### Saved entries:
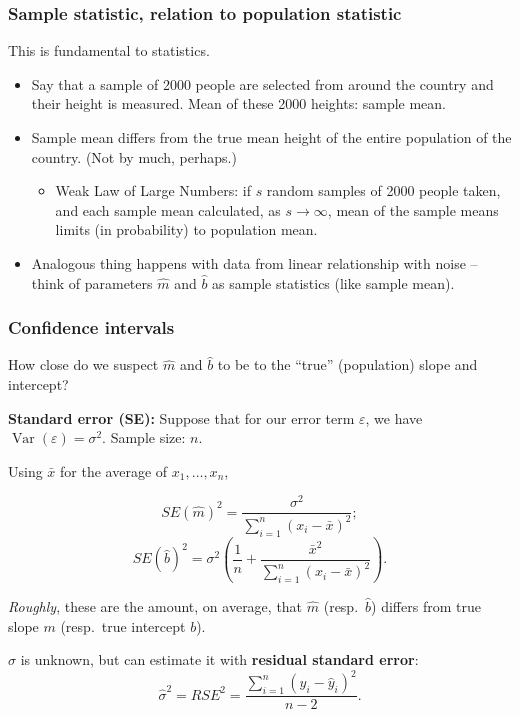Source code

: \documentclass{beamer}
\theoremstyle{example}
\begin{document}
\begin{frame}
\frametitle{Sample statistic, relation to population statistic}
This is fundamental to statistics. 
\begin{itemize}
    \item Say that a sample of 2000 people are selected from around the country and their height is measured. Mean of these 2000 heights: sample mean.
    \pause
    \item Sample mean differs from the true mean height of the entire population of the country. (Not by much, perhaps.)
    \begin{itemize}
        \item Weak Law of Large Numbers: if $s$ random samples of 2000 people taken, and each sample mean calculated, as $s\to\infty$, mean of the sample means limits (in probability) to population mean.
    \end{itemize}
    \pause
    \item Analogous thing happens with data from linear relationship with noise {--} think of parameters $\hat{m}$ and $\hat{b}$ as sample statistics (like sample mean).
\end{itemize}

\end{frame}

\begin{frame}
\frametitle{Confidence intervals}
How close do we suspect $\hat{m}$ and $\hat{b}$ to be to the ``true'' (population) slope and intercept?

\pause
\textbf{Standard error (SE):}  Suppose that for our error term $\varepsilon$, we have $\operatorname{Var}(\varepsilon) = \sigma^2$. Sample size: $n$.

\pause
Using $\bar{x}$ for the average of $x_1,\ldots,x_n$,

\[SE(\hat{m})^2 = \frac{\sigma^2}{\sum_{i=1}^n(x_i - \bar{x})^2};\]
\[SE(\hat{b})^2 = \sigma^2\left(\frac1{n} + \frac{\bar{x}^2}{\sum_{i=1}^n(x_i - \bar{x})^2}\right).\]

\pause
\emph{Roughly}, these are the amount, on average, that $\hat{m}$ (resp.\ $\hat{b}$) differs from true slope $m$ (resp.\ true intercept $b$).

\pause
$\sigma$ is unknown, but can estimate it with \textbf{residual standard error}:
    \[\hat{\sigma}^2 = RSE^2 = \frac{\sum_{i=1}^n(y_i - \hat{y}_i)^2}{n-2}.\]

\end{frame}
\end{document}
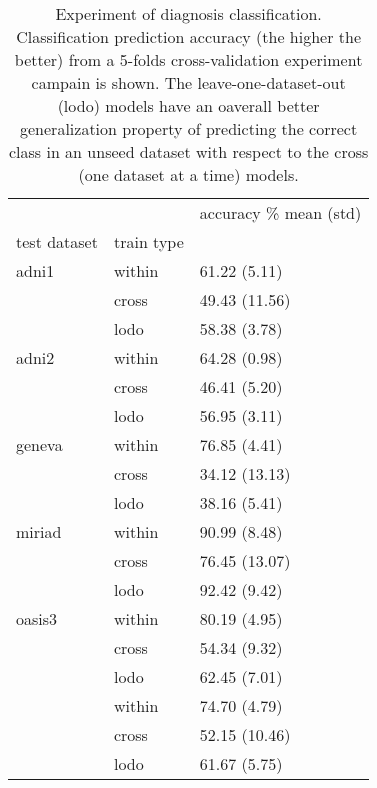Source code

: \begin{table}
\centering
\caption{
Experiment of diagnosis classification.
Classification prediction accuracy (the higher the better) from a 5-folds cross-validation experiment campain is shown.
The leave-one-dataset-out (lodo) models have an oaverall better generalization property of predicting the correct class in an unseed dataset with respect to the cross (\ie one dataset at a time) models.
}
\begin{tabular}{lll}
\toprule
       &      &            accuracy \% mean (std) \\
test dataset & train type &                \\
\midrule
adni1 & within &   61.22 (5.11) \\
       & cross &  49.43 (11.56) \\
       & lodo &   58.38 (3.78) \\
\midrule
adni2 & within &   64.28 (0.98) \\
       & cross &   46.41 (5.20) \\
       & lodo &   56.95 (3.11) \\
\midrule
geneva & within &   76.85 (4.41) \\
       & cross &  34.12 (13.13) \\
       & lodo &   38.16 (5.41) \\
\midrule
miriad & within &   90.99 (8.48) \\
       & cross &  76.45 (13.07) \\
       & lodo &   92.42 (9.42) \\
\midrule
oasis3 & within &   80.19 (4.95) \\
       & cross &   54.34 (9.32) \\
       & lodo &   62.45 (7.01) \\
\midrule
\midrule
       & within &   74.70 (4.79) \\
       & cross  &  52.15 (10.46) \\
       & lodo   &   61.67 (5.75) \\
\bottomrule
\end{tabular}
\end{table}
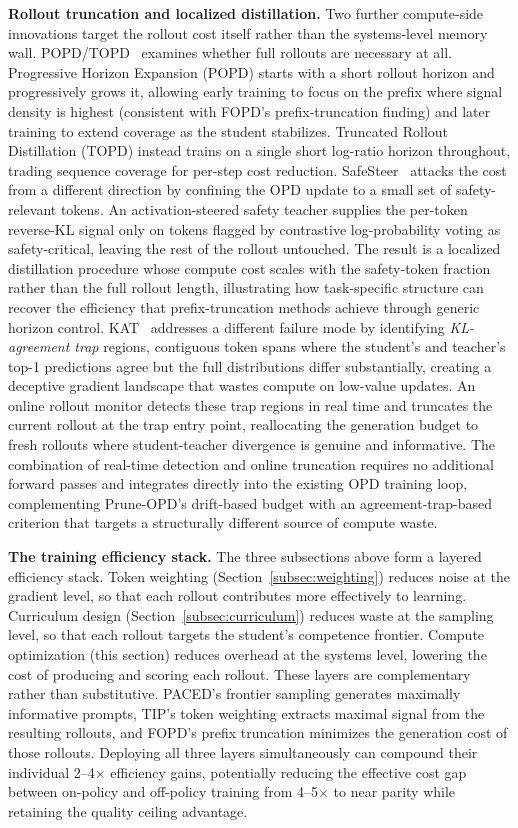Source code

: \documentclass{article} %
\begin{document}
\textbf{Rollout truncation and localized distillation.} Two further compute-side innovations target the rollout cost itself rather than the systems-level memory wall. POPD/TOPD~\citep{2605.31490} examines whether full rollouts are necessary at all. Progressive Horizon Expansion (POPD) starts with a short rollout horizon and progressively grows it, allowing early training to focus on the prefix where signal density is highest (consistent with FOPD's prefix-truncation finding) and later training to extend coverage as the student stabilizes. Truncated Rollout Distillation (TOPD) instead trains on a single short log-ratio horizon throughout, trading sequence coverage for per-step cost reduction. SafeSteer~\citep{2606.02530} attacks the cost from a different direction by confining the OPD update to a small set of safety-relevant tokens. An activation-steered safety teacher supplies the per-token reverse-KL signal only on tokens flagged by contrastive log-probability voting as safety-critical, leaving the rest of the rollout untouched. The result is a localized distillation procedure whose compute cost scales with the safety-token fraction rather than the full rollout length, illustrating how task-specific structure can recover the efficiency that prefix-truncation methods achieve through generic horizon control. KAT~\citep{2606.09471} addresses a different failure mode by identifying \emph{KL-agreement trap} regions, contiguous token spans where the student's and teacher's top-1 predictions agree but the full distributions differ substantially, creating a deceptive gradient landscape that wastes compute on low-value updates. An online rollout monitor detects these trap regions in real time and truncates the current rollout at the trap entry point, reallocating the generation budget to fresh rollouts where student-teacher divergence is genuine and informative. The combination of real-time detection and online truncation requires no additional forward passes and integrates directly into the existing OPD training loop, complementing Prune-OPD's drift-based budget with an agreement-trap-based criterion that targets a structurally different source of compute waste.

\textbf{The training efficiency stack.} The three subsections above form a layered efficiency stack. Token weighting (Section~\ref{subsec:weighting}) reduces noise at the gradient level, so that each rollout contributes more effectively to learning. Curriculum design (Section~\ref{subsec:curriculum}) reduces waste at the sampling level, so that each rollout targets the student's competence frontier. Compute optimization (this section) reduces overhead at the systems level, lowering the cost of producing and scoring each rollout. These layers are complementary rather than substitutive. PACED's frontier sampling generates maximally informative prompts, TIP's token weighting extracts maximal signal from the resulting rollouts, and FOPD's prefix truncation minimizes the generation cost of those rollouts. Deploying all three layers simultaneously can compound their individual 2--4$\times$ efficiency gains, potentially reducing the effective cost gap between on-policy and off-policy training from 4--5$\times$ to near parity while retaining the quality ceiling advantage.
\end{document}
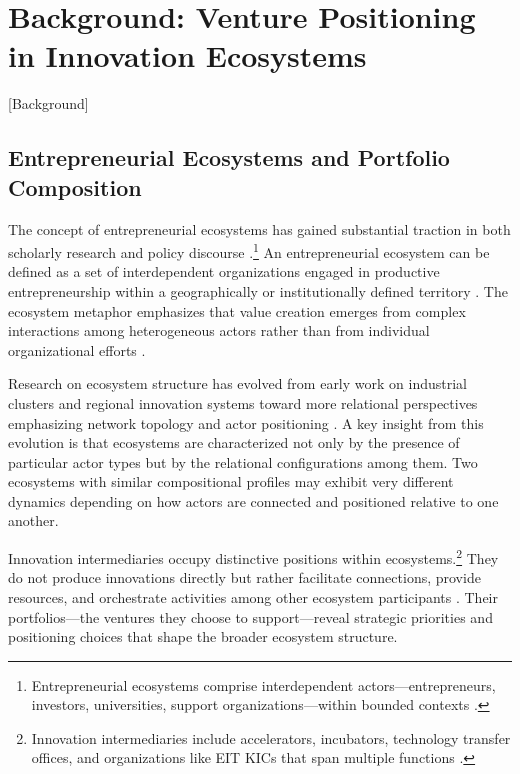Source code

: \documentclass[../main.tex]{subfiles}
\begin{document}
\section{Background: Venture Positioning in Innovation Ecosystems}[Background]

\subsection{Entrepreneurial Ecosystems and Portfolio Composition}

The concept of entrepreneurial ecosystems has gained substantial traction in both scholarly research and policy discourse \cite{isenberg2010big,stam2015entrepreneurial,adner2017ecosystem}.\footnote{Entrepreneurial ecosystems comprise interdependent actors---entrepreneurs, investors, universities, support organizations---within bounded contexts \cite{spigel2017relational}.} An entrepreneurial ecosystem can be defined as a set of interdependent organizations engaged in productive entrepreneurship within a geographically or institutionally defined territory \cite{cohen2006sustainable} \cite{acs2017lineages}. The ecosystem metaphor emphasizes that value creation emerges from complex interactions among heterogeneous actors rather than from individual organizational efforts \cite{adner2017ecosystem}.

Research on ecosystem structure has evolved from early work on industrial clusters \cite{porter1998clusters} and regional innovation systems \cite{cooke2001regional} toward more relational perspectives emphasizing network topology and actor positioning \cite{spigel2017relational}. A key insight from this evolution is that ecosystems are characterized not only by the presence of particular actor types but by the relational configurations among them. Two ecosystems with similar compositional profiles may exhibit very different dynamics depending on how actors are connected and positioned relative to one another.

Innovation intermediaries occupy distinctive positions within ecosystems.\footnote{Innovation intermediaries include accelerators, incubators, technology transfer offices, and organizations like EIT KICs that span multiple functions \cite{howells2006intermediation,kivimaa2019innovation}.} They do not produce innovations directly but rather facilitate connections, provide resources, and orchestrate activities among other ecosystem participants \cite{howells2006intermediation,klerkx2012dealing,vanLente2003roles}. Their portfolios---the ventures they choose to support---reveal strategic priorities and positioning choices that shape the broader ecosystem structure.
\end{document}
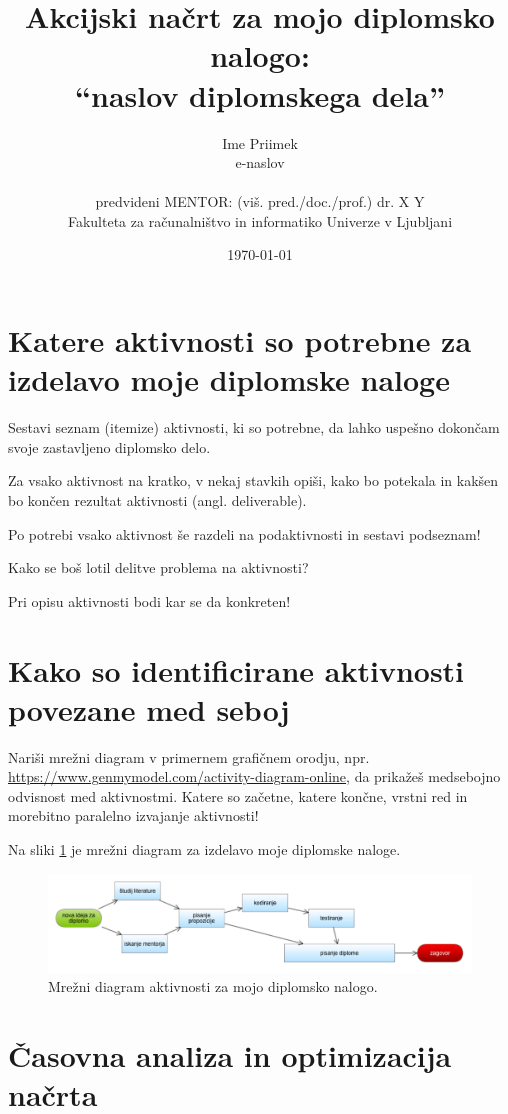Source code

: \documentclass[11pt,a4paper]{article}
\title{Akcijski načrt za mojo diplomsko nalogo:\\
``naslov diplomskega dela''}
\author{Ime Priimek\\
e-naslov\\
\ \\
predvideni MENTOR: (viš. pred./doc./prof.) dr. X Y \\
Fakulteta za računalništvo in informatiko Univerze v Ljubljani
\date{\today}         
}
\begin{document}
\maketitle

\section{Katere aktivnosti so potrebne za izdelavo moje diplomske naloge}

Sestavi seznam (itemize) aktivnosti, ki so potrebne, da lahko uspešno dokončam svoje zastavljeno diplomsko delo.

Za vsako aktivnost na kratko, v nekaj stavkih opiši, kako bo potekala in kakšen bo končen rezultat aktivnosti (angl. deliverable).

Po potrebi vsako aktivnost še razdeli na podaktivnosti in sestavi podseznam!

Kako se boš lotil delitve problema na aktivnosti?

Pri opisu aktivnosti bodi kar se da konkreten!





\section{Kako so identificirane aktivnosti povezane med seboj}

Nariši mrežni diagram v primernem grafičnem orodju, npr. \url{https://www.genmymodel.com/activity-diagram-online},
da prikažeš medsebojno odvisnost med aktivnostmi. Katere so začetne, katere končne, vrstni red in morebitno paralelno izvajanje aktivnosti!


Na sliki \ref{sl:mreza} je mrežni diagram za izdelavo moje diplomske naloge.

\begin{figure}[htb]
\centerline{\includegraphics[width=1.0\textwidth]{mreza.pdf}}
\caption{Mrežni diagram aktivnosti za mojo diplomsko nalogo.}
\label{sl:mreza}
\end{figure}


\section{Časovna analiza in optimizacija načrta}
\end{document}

### Task to carry out:
Which lines above include the word "article"? Pick them out and copy them.

### Answer box:
: \documentclass{article} %
: \documentclass[11pt,a4paper]{article}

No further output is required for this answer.